**RECORDS FOR THE EXERCISE:**
______

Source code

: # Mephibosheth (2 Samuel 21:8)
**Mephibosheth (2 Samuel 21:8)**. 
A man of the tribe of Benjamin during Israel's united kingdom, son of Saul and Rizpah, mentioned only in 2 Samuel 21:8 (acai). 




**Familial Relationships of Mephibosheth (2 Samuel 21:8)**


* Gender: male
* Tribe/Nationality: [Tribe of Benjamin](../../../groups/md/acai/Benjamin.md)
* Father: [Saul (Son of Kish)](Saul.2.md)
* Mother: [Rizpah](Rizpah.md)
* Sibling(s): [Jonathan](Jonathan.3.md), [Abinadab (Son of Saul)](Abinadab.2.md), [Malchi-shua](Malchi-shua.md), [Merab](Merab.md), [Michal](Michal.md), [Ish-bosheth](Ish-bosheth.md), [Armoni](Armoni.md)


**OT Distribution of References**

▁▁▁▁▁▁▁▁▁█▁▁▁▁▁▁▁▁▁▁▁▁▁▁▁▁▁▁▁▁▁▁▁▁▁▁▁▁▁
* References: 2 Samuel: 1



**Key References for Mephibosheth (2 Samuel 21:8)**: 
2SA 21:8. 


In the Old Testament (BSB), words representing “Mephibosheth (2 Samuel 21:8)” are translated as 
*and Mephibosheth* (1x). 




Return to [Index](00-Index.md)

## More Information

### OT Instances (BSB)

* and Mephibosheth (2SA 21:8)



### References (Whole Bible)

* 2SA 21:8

______

**WORK REQUIRED:** Quote the data above verbatim from its first line to the line that includes "[Tribe of Benjamin](../../../groups/md/acai/Benjamin.md)", with both boundary lines retained.

**RESPONSE TO THE TASK:**
Source code

: # Mephibosheth (2 Samuel 21:8)
**Mephibosheth (2 Samuel 21:8)**. 
A man of the tribe of Benjamin during Israel's united kingdom, son of Saul and Rizpah, mentioned only in 2 Samuel 21:8 (acai). 




**Familial Relationships of Mephibosheth (2 Samuel 21:8)**


* Gender: male
* Tribe/Nationality: [Tribe of Benjamin](../../../groups/md/acai/Benjamin.md)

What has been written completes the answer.